- Records to process:
--- START ---

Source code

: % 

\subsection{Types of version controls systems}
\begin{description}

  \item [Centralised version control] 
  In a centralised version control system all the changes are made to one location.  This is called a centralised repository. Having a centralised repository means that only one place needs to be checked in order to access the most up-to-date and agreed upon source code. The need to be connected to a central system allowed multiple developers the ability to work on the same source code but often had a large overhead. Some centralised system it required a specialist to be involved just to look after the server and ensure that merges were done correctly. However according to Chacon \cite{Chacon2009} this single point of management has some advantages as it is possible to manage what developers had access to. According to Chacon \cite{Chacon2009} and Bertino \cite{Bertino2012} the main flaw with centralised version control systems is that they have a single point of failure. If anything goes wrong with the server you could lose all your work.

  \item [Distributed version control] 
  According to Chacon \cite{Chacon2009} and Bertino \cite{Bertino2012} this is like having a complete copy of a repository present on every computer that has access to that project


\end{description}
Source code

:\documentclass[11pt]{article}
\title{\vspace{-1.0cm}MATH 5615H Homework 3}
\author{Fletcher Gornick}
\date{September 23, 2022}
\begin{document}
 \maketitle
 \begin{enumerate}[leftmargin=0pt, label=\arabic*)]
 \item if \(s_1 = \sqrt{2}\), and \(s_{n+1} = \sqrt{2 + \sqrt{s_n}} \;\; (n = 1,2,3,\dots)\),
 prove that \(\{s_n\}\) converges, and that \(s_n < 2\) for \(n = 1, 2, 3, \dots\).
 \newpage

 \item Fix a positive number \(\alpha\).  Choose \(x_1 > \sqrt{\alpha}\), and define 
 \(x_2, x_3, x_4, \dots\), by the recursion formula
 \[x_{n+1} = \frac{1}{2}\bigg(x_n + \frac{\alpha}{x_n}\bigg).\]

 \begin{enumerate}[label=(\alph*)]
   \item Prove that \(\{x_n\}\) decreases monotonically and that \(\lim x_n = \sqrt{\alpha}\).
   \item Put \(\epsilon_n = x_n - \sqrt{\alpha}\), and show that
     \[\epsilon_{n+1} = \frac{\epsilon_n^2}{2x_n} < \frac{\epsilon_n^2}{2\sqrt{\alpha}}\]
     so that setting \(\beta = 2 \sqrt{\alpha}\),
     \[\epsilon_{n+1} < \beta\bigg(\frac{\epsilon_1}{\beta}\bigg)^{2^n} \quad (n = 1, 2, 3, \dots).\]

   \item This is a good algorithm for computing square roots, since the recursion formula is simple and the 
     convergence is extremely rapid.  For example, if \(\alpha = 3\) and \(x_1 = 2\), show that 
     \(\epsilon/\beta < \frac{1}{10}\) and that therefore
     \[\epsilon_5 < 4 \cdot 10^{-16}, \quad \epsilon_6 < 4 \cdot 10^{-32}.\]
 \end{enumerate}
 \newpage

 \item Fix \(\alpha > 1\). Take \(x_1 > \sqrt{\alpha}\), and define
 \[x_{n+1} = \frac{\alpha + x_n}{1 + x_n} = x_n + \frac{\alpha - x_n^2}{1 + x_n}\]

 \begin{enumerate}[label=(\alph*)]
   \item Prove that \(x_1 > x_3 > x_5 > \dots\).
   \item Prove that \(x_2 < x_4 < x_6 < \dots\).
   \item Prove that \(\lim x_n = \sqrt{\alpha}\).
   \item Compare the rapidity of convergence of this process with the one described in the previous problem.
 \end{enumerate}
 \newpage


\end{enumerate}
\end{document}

--- END ---
--- START ---

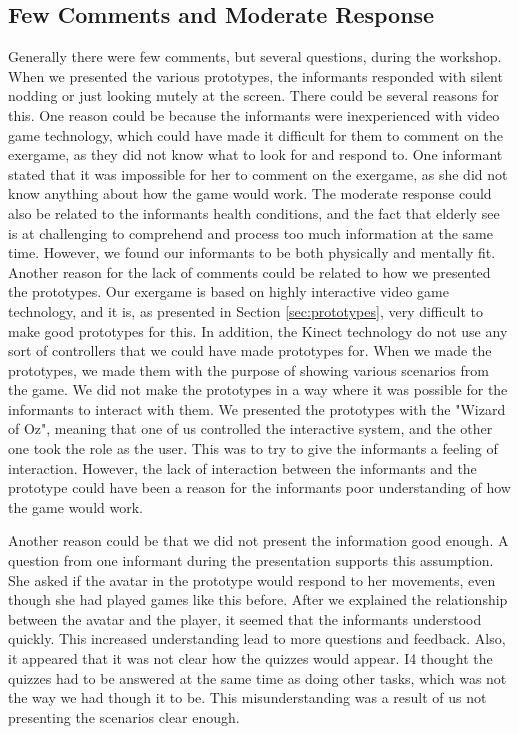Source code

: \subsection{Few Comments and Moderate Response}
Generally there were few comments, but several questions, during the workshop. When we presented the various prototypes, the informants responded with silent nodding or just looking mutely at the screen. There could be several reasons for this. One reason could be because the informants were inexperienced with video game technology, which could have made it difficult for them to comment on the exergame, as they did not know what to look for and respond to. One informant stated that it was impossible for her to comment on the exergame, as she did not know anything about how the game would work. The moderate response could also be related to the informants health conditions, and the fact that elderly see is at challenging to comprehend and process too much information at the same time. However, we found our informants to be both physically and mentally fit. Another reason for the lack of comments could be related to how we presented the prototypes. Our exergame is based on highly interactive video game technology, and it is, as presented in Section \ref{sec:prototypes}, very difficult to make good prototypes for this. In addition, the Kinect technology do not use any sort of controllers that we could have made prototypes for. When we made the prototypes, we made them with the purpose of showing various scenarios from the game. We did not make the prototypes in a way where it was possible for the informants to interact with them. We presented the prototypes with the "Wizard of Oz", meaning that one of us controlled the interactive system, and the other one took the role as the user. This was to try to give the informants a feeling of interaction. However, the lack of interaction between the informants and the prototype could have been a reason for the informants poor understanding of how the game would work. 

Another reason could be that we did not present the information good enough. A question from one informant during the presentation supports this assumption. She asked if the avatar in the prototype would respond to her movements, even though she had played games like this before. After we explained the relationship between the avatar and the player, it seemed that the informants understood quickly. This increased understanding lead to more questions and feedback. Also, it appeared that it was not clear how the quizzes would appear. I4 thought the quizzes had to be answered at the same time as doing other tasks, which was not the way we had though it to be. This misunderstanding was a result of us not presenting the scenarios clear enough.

--- END ---
--- START ---

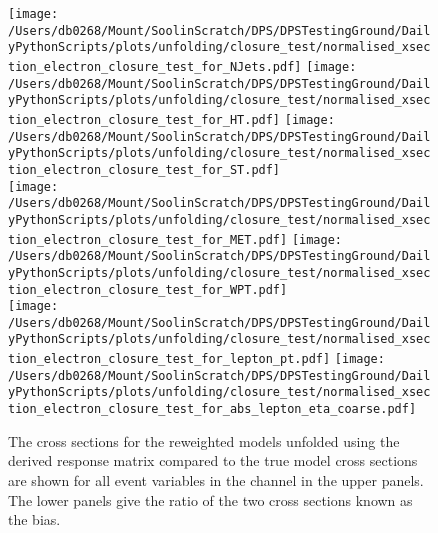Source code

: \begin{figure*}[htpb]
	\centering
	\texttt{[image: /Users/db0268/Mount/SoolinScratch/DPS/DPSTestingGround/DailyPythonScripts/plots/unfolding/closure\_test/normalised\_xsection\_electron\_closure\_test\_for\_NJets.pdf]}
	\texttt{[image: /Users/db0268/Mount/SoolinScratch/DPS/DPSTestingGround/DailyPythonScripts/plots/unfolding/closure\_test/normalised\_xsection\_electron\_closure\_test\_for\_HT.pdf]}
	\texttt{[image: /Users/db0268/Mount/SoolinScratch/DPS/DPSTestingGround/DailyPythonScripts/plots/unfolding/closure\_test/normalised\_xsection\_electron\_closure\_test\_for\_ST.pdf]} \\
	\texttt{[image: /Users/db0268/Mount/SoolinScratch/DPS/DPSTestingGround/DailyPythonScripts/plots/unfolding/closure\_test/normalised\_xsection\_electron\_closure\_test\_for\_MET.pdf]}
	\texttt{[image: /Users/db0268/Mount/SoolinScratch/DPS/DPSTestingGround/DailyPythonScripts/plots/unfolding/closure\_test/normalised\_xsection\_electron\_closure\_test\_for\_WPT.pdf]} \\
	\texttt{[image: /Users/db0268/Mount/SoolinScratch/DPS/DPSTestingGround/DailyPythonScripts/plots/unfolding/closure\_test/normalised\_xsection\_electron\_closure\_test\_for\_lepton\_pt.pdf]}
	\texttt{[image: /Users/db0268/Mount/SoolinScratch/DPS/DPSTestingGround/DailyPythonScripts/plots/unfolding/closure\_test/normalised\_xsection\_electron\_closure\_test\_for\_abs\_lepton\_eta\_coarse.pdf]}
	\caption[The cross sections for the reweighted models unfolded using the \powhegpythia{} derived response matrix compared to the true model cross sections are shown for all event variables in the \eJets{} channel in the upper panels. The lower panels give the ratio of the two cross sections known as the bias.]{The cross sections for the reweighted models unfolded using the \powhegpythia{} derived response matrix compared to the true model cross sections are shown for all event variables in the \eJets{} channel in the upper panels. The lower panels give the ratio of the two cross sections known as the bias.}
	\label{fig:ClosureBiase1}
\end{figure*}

--- END ---

- Problem to work on:
Whenever a line of the listing above holds the word "convergence", copy that line.

- Completed exercise:
     convergence is extremely rapid.  For example, if \(\alpha = 3\) and \(x_1 = 2\), show that 
   \item Compare the rapidity of convergence of this process with the one described in the previous problem.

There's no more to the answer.